■ Aim of the exercise: The task calls for an exact copy of the records, without any images.

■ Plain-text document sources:
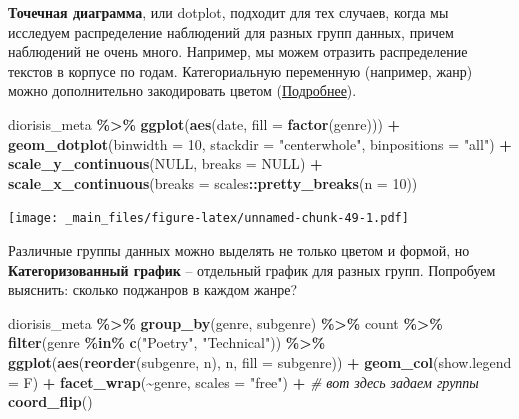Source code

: \documentclass[
]{book}
\newenvironment{Shaded}{\begin{snugshade}}{\end{snugshade}}
\newcommand{\AttributeTok}[1]{\textcolor[rgb]{0.13,0.29,0.53}{#1}}
\newcommand{\CommentTok}[1]{\textcolor[rgb]{0.56,0.35,0.01}{\textit{#1}}}
\newcommand{\ConstantTok}[1]{\textcolor[rgb]{0.56,0.35,0.01}{#1}}
\newcommand{\DecValTok}[1]{\textcolor[rgb]{0.00,0.00,0.81}{#1}}
\newcommand{\FunctionTok}[1]{\textcolor[rgb]{0.13,0.29,0.53}{\textbf{#1}}}
\newcommand{\NormalTok}[1]{#1}
\newcommand{\SpecialCharTok}[1]{\textcolor[rgb]{0.81,0.36,0.00}{\textbf{#1}}}
\newcommand{\StringTok}[1]{\textcolor[rgb]{0.31,0.60,0.02}{#1}}
\theoremstyle{definition}
\theoremstyle{definition}
\theoremstyle{definition}
\theoremstyle{definition}
\theoremstyle{remark}
\begin{document}
\textbf{Точечная диаграмма}, или dotplot, подходит для тех случаев, когда мы исследуем распределение наблюдений для разных групп данных, причем наблюдений не очень много. Например, мы можем отразить распределение текстов в корпусе по годам. Категориальную переменную (например, жанр) можно дополнительно закодировать цветом (\href{https://t.me/antibarbari/109}{Подробнее}).

\begin{Shaded}
\begin{Highlighting}[]
\NormalTok{diorisis\_meta }\SpecialCharTok{\%\textgreater{}\%} \FunctionTok{ggplot}\NormalTok{(}\FunctionTok{aes}\NormalTok{(date, }\AttributeTok{fill =} \FunctionTok{factor}\NormalTok{(genre))) }\SpecialCharTok{+} 
  \FunctionTok{geom\_dotplot}\NormalTok{(}\AttributeTok{binwidth =} \DecValTok{10}\NormalTok{, }\AttributeTok{stackdir =} \StringTok{"centerwhole"}\NormalTok{, }\AttributeTok{binpositions =} \StringTok{"all"}\NormalTok{) }\SpecialCharTok{+}  
  \FunctionTok{scale\_y\_continuous}\NormalTok{(}\ConstantTok{NULL}\NormalTok{, }\AttributeTok{breaks =} \ConstantTok{NULL}\NormalTok{) }\SpecialCharTok{+} 
  \FunctionTok{scale\_x\_continuous}\NormalTok{(}\AttributeTok{breaks =}\NormalTok{ scales}\SpecialCharTok{::}\FunctionTok{pretty\_breaks}\NormalTok{(}\AttributeTok{n =} \DecValTok{10}\NormalTok{))}
\end{Highlighting}
\end{Shaded}

\texttt{[image: \_main\_files/figure-latex/unnamed-chunk-49-1.pdf]}

Различные группы данных можно выделять не только цветом и формой, но \textbf{Категоризованный график} -- отдельный график для разных групп. Попробуем выяснить: сколько поджанров в каждом жанре?

\begin{Shaded}
\begin{Highlighting}[]
\NormalTok{diorisis\_meta }\SpecialCharTok{\%\textgreater{}\%} 
  \FunctionTok{group\_by}\NormalTok{(genre, subgenre) }\SpecialCharTok{\%\textgreater{}\%} 
\NormalTok{  count }\SpecialCharTok{\%\textgreater{}\%}
  \FunctionTok{filter}\NormalTok{(genre }\SpecialCharTok{\%in\%} \FunctionTok{c}\NormalTok{(}\StringTok{"Poetry"}\NormalTok{, }\StringTok{"Technical"}\NormalTok{)) }\SpecialCharTok{\%\textgreater{}\%} 
  \FunctionTok{ggplot}\NormalTok{(}\FunctionTok{aes}\NormalTok{(}\FunctionTok{reorder}\NormalTok{(subgenre, n), n, }\AttributeTok{fill =}\NormalTok{ subgenre)) }\SpecialCharTok{+} 
  \FunctionTok{geom\_col}\NormalTok{(}\AttributeTok{show.legend =}\NormalTok{ F) }\SpecialCharTok{+}
  \FunctionTok{facet\_wrap}\NormalTok{(}\SpecialCharTok{\textasciitilde{}}\NormalTok{genre, }\AttributeTok{scales =} \StringTok{"free"}\NormalTok{) }\SpecialCharTok{+} \CommentTok{\# вот здесь задаем  группы}
  \FunctionTok{coord\_flip}\NormalTok{()}
\end{Highlighting}
\end{Shaded}
\end{document}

■ Solution:
Source code

: \documentclass[
]{book}
\newenvironment{Shaded}{\begin{snugshade}}{\end{snugshade}}
\newcommand{\AttributeTok}[1]{\textcolor[rgb]{0.13,0.29,0.53}{#1}}
\newcommand{\CommentTok}[1]{\textcolor[rgb]{0.56,0.35,0.01}{\textit{#1}}}
\newcommand{\ConstantTok}[1]{\textcolor[rgb]{0.56,0.35,0.01}{#1}}
\newcommand{\DecValTok}[1]{\textcolor[rgb]{0.00,0.00,0.81}{#1}}
\newcommand{\FunctionTok}[1]{\textcolor[rgb]{0.13,0.29,0.53}{\textbf{#1}}}
\newcommand{\NormalTok}[1]{#1}
\newcommand{\SpecialCharTok}[1]{\textcolor[rgb]{0.81,0.36,0.00}{\textbf{#1}}}
\newcommand{\StringTok}[1]{\textcolor[rgb]{0.31,0.60,0.02}{#1}}
\theoremstyle{definition}
\theoremstyle{definition}
\theoremstyle{definition}
\theoremstyle{definition}
\theoremstyle{remark}
\begin{document}
\textbf{Точечная диаграмма}, или dotplot, подходит для тех случаев, когда мы исследуем распределение наблюдений для разных групп данных, причем наблюдений не очень много. Например, мы можем отразить распределение текстов в корпусе по годам. Категориальную переменную (например, жанр) можно дополнительно закодировать цветом (\href{https://t.me/antibarbari/109}{Подробнее}).

\begin{Shaded}
\begin{Highlighting}[]
\NormalTok{diorisis\_meta }\SpecialCharTok{\%\textgreater{}\%} \FunctionTok{ggplot}\NormalTok{(}\FunctionTok{aes}\NormalTok{(date, }\AttributeTok{fill =} \FunctionTok{factor}\NormalTok{(genre))) }\SpecialCharTok{+} 
  \FunctionTok{geom\_dotplot}\NormalTok{(}\AttributeTok{binwidth =} \DecValTok{10}\NormalTok{, }\AttributeTok{stackdir =} \StringTok{"centerwhole"}\NormalTok{, }\AttributeTok{binpositions =} \StringTok{"all"}\NormalTok{) }\SpecialCharTok{+}  
  \FunctionTok{scale\_y\_continuous}\NormalTok{(}\ConstantTok{NULL}\NormalTok{, }\AttributeTok{breaks =} \ConstantTok{NULL}\NormalTok{) }\SpecialCharTok{+} 
  \FunctionTok{scale\_x\_continuous}\NormalTok{(}\AttributeTok{breaks =}\NormalTok{ scales}\SpecialCharTok{::}\FunctionTok{pretty\_breaks}\NormalTok{(}\AttributeTok{n =} \DecValTok{10}\NormalTok{))}
\end{Highlighting}
\end{Shaded}

\texttt{[image: \_main\_files/figure-latex/unnamed-chunk-49-1.pdf]}

Различные группы данных можно выделять не только цветом и формой, но \textbf{Категоризованный график} -- отдельный график для разных групп. Попробуем выяснить: сколько поджанров в каждом жанре?

\begin{Shaded}
\begin{Highlighting}[]
\NormalTok{diorisis\_meta }\SpecialCharTok{\%\textgreater{}\%} 
  \FunctionTok{group\_by}\NormalTok{(genre, subgenre) }\SpecialCharTok{\%\textgreater{}\%} 
\NormalTok{  count }\SpecialCharTok{\%\textgreater{}\%}
  \FunctionTok{filter}\NormalTok{(genre }\SpecialCharTok{\%in\%} \FunctionTok{c}\NormalTok{(}\StringTok{"Poetry"}\NormalTok{, }\StringTok{"Technical"}\NormalTok{)) }\SpecialCharTok{\%\textgreater{}\%} 
  \FunctionTok{ggplot}\NormalTok{(}\FunctionTok{aes}\NormalTok{(}\FunctionTok{reorder}\NormalTok{(subgenre, n), n, }\AttributeTok{fill =}\NormalTok{ subgenre)) }\SpecialCharTok{+} 
  \FunctionTok{geom\_col}\NormalTok{(}\AttributeTok{show.legend =}\NormalTok{ F) }\SpecialCharTok{+}
  \FunctionTok{facet\_wrap}\NormalTok{(}\SpecialCharTok{\textasciitilde{}}\NormalTok{genre, }\AttributeTok{scales =} \StringTok{"free"}\NormalTok{) }\SpecialCharTok{+} \CommentTok{\# вот здесь задаем  группы}
  \FunctionTok{coord\_flip}\NormalTok{()}
\end{Highlighting}
\end{Shaded}
\end{document}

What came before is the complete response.